"Mistério ou talvez não" -
Vítor Dias, Avante!, 11.02.2002
Olhando o andamento mediático da pré-campanha, todo
ele centrado e quase todo ele absorvido pela fraude política
das "candidaturas a Primeiro-Ministro" (que, como a vergonha
é pouca ou nenhuma, passadas as eleições há-de
dar lugar à velha milonga do PS e do PSD sobre "a aproximação
dos deputados aos eleitores") qualquer pessoa ainda tocada
pela ingenuidade teria boas razões para dizer que algo não
bate certo.
Com efeito, estranha situação esta em que, depois
de anos com os "media" e boa parte da opinião pública
a malhar, a maior parte das vezes na base de injustas generalizações,
nos "deputados" e na "Assembleia da República",
chegamos a eleições e fala-se muito pouco do que os
deputados de cada partido - fizeram.
E não faltariam motivos naturais para que isso pudesse ser
feito. Por exemplo, em várias publicações,
encontramos textos e trabalhos sobre a promissora inovação
da criação dos julgados de paz e como podem ser uma
útil contribuição para libertar os tribunais
clássicos de um conjunto de questões e querelas que
atrapalham o seu funcionamento. Mas, curiosamente, os autores desses
textos, talvez convencidos de que essa lei caiu do céu aos
trambolhões, esquecem-se quase sempre de referir que se tratou
de uma iniciativa legislativa do PCP só possível em
resultado de um aturado trabalho de estudo e reflexão.

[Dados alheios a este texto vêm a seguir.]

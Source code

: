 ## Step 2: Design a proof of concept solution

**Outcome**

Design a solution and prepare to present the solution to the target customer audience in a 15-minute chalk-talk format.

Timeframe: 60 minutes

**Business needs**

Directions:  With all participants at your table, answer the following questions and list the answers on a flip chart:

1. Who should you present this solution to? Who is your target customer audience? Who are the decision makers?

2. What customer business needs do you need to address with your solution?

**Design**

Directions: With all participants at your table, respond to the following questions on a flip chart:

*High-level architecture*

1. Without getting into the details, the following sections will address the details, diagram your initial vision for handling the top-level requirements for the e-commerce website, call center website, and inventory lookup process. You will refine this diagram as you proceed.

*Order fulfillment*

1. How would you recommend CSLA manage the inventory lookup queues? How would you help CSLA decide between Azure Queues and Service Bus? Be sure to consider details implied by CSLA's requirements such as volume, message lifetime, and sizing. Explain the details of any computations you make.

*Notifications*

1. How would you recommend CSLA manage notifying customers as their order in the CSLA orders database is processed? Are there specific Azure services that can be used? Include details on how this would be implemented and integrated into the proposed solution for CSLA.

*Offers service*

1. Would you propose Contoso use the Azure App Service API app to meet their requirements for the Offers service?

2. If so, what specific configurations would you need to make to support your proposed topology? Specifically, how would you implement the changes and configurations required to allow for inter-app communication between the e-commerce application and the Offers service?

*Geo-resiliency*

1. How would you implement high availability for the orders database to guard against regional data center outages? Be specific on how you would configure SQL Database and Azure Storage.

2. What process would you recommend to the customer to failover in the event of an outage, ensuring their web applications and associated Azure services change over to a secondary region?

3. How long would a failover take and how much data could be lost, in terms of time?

Falou-se também muito nestes dias, e compreensívelmente,
do Alqueva e do carregar no botão do ainda Primeiro-Ministro
António Guterres. Mas, salvo raras e honrosas excepções,
quase ninguém lembrou nos "media" que o projecto-lei
do PCP destinado a assegurar soluções para que, no
que respeita à valia agrícola do empreendimento, as
centenas de milhões de contos investidos servissem o emprego
e desenvolvimento agrícolas da região e não
apenas o enriquecimento de alguns, foi implacavelmente chumbado
por uma ilustrativa aliança PS-PSD-CDS/PP.
Mas, ainda mais revelador e sintomático, talvez seja que
entre dezenas de opiniões assinadas que, entre eleições,
fazem gala de tratar "os deputados" e "a Assembleia
da República" à paulada verbal, ninguém
parece ter reparado no facto, e nos seus múltiplos significados,
de dos quatro principais partidos só o PCP ter prestado uma
informação detalhada e exaustiva da sua actividade
parlamentar na legislatura 1999-2002, como resulta claríssimo
da visita às correspondentes páginas na Internet.

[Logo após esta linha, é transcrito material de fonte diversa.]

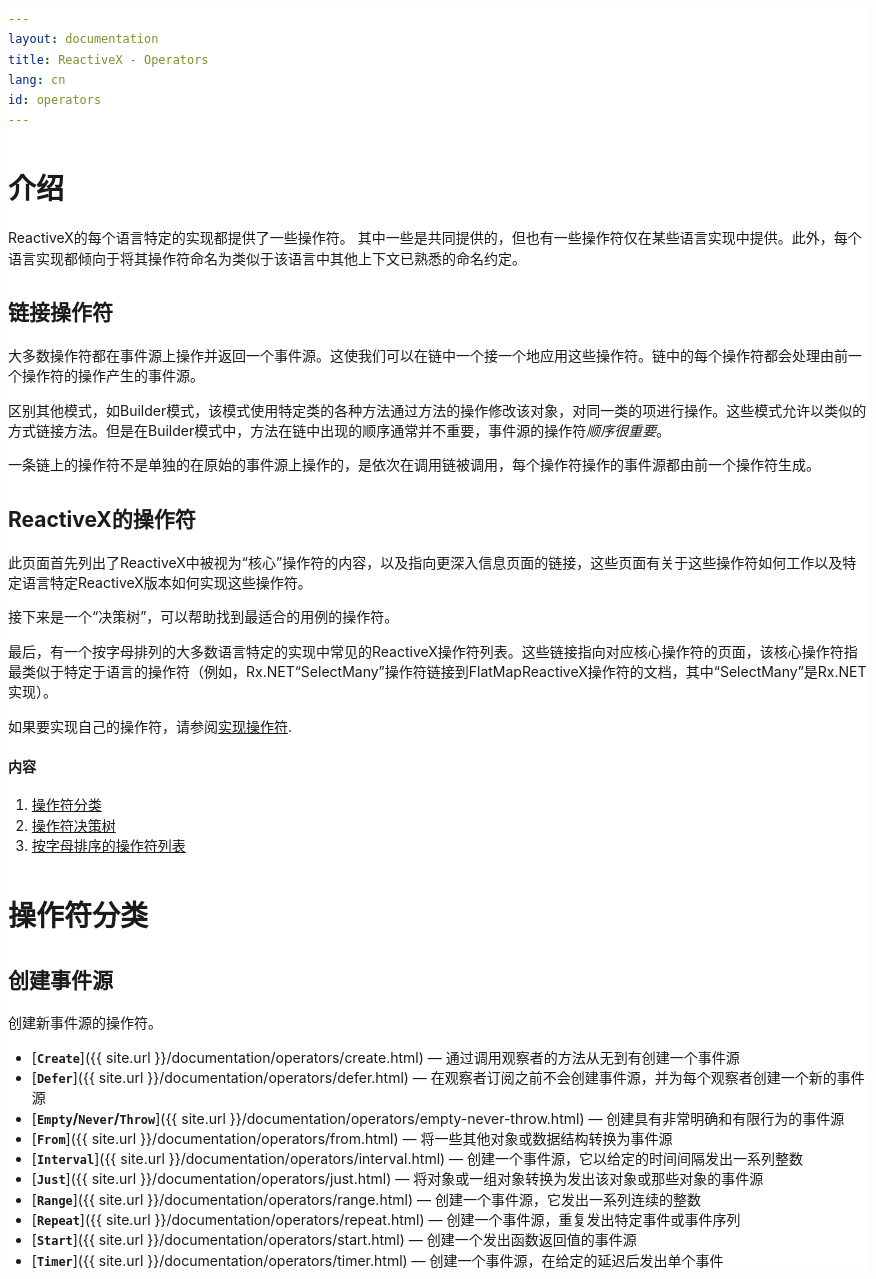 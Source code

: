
 ```yaml
---
layout: documentation
title: ReactiveX - Operators
lang: cn
id: operators
---
```


<h1>介绍</h1>

ReactiveX的每个语言特定的实现都提供了一些操作符。 其中一些是共同提供的，但也有一些操作符仅在某些语言实现中提供。此外，每个语言实现都倾向于将其操作符命名为类似于该语言中其他上下文已熟悉的命名约定。

<h2>链接操作符</h2>

大多数操作符都在事件源上操作并返回一个事件源。这使我们可以在链中一个接一个地应用这些操作符。链中的每个操作符都会处理由前一个操作符的操作产生的事件源。

区别其他模式，如Builder模式，该模式使用特定类的各种方法通过方法的操作修改该对象，对同一类的项进行操作。这些模式允许以类似的方式链接方法。但是在Builder模式中，方法在链中出现的顺序通常并不重要，事件源的操作符<em>顺序很重要</em>。

一条链上的操作符不是单独的在原始的事件源上操作的，是依次在调用链被调用，每个操作符操作的事件源都由前一个操作符生成。

<h2>ReactiveX的操作符</h2>

此页面首先列出了ReactiveX中被视为&ldquo;核心&rdquo;操作符的内容，以及指向更深入信息页面的链接，这些页面有关于这些操作符如何工作以及特定语言特定ReactiveX版本如何实现这些操作符。

接下来是一个&ldquo;决策树&rdquo;，可以帮助找到最适合的用例的操作符。

最后，有一个按字母排列的大多数语言特定的实现中常见的ReactiveX操作符列表。这些链接指向对应核心操作符的页面，该核心操作符指最类似于特定于语言的操作符（例如，Rx.NET&ldquo;SelectMany&rdquo;操作符链接到<span class="operator">FlatMap</span>ReactiveX操作符的文档，其中&ldquo;SelectMany&rdquo;是Rx.NET实现）。

如果要实现自己的操作符，请参阅<a href="implement-operator.html">实现操作符</a>.

<h4>内容</h4> 
<ol>
 <li><a href="#categorized">操作符分类</a></li>
 <li><a href="#tree">操作符决策树</a></li>
 <li><a href="#alphabetical">按字母排序的操作符列表</a></li>
</ol>

<h1 id="categorized">操作符分类</h1>

<h2 id="creating">创建事件源</h2>

创建新事件源的操作符。

* [**`Create`**]({{ site.url }}/documentation/operators/create.html) — 通过调用观察者的方法从无到有创建一个事件源
* [**`Defer`**]({{ site.url }}/documentation/operators/defer.html) — 在观察者订阅之前不会创建事件源，并为每个观察者创建一个新的事件源
* [**`Empty`/`Never`/`Throw`**]({{ site.url }}/documentation/operators/empty-never-throw.html) —  创建具有非常明确和有限行为的事件源
* [**`From`**]({{ site.url }}/documentation/operators/from.html) — 将一些其他对象或数据结构转换为事件源
* [**`Interval`**]({{ site.url }}/documentation/operators/interval.html) —  创建一个事件源，它以给定的时间间隔发出一系列整数
* [**`Just`**]({{ site.url }}/documentation/operators/just.html) — 将对象或一组对象转换为发出该对象或那些对象的事件源
* [**`Range`**]({{ site.url }}/documentation/operators/range.html) — 创建一个事件源，它发出一系列连续的整数
* [**`Repeat`**]({{ site.url }}/documentation/operators/repeat.html) — 创建一个事件源，重复发出特定事件或事件序列
* [**`Start`**]({{ site.url }}/documentation/operators/start.html) — 创建一个发出函数返回值的事件源
* [**`Timer`**]({{ site.url }}/documentation/operators/timer.html) — 创建一个事件源，在给定的延迟后发出单个事件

Os ainda tocados pela ingenuidade podem mortificar-se à
vontade na busca da decifração deste mistério.
Nós, mais prosaicamente, desconfiamos que as coisas são
assim porque há quem esteja interessado em empolar face ao
olhos dos eleitores as diferenças que contam pouco e em soterrar
e silenciar as diferenças que contam muito.